The price of carbon in Europe: more lip service, or a real tax?
In just a few hours the European Union will release its draft rules for Phase 3 of the Emission Trading Scheme. Everyone is waiting on word of whether the EU will force emitting companies to purchase all emission credits at auction. If this happens, then the ETS’s teeth will have grown longer and sharper.


The question is, will those teeth rip and slash carbon emissions, or will they maul the European Union economy? Certain heavy industries have been on a media blitz lately, warning of job losses in the tens of thousands if the ETS foists costs on European companies that their competitors don’t have to bear. The head of the German steel industry association told Agence France Presse that “if the law on certificate trading for carbon dioxide emissions is introduced as planned … no steel manufacturer will invest in Europe.”

All those who have been advocating carbon trading, or carbon taxation, will be watching the European Commission’s next move like a Leaf’s fan watches Cliff Fletcher. The ETS has up to now been a giant expectation-management exercise. The price a company pays for permission to emit each extra tonne of carbon depends on everybody’s definition of “extra.” “Extra” minus one tonne is that company’s emissions cap, which is established through an exercise that is part estimate, and part negotiation. The negotiation part is what has so far kept the market price of permits low: companies have tended to highball their estimates of emissions for an upcoming period, and their national governments have tended to support those estimates in dealing with the European Commission (which administers the scheme). And the EC has generally accepted them. So far.

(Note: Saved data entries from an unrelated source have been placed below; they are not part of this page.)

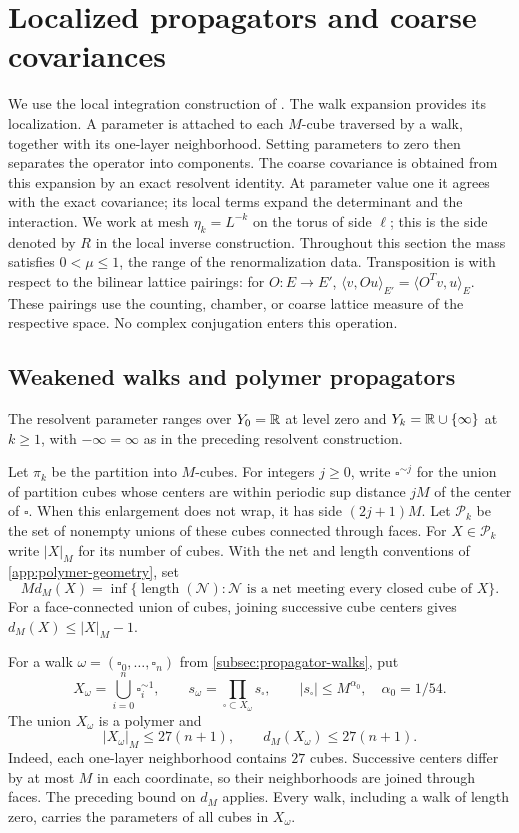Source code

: \section{Localized propagators and coarse covariances}\label{sec:fermion-primitives}

We use the local integration construction of \cite[Section~11]{QED3Manuscript}. The walk expansion provides its localization. A parameter is attached to each $M$-cube traversed
by a walk, together with its one-layer neighborhood. Setting parameters
to zero then separates the operator into components. The coarse
covariance is obtained from this expansion by an exact resolvent
identity. At parameter value one it agrees with the exact covariance;
its local terms expand the determinant and the interaction.
We work at mesh $\eta_k=L^{-k}$ on the torus of side $\ell$; this is
the side denoted by $R$ in the local inverse construction.
Throughout this section the mass satisfies $0<\mu\le1$,
the range of the renormalization data.
Transposition is with respect to the bilinear lattice pairings:
for $O:E\to E'$, $\langle v,Ou\rangle_{E'}=
\langle O^Tv,u\rangle_E$. These pairings use the counting,
chamber, or coarse lattice measure of the respective space.
No complex conjugation enters this operation.

\subsection{Weakened walks and polymer propagators}\label{subsec:weakened-walks}

The resolvent parameter ranges over $Y_0=\R$ at level zero and
$Y_k=\R\cup\{\infty\}$ at $k\ge1$, with $-\infty=\infty$
as in the preceding resolvent construction.

Let $\pi_k$ be the partition into $M$-cubes. For integers $j\ge0$, write
$\square^{\sim j}$ for the union of partition cubes whose centers
are within periodic sup distance $jM$ of the center of $\square$.
When this enlargement does not wrap, it has side $(2j+1)M$.
Let $\mathcal P_k$ be the set of
nonempty unions of these cubes connected through faces. For $X\in\mathcal P_k$
write $|X|_M$ for its number of cubes. With the net and length
conventions of \cref{app:polymer-geometry}, set
\[
 M d_M(X)=\inf\{\operatorname{length}(\mathcal N):
       \mathcal N\text{ is a net meeting every closed cube of }X\}.
\]
For a face-connected union of cubes, joining successive cube centers gives
$d_M(X)\le |X|_M-1$.

For a walk $\omega=(\square_0,\ldots,\square_n)$ from
\cref{subsec:propagator-walks}, put
\[
 X_\omega=\bigcup_{i=0}^n\square_i^{\sim1},\qquad
 s_\omega=\prod_{\square\subset X_\omega}s_\square,
 \qquad |s_\square|\le M^{\alpha_0},\quad \alpha_0=1/54.
\]
The union $X_\omega$ is a polymer and
\begin{equation}\label{eq:walk-polymer-size}
 |X_\omega|_M\le27(n+1),\qquad d_M(X_\omega)\le27(n+1).
\end{equation}
Indeed, each one-layer neighborhood contains $27$ cubes. Successive
centers differ by at most $M$ in each coordinate, so their neighborhoods
are joined through faces. The preceding bound on $d_M$ applies.
Every walk, including a walk of length zero, carries the parameters of
all cubes in $X_\omega$.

This systemic leniency has led to permit proliferation, which has driven down the market price. Emitters therefore have had little incentive to reduce emissions.

But the EC has become stricter in approving member countries’ emissions estimates (see article). And now with today’s impending announcement on full auctioning of permits, the rubber is about to hit the road. Angela Merkel and Nicolas Sarkozy have both said they will protect their home industries from costs that render them uncompetitive.

So it’s down to a choice: fight climate change or defend jobs. My prediction is we’ll see more of the lip service that has served the EU so well in its self-congratulatory condemnation of the arch-fiend George Bush. The ETS’s teeth will stay short and dull.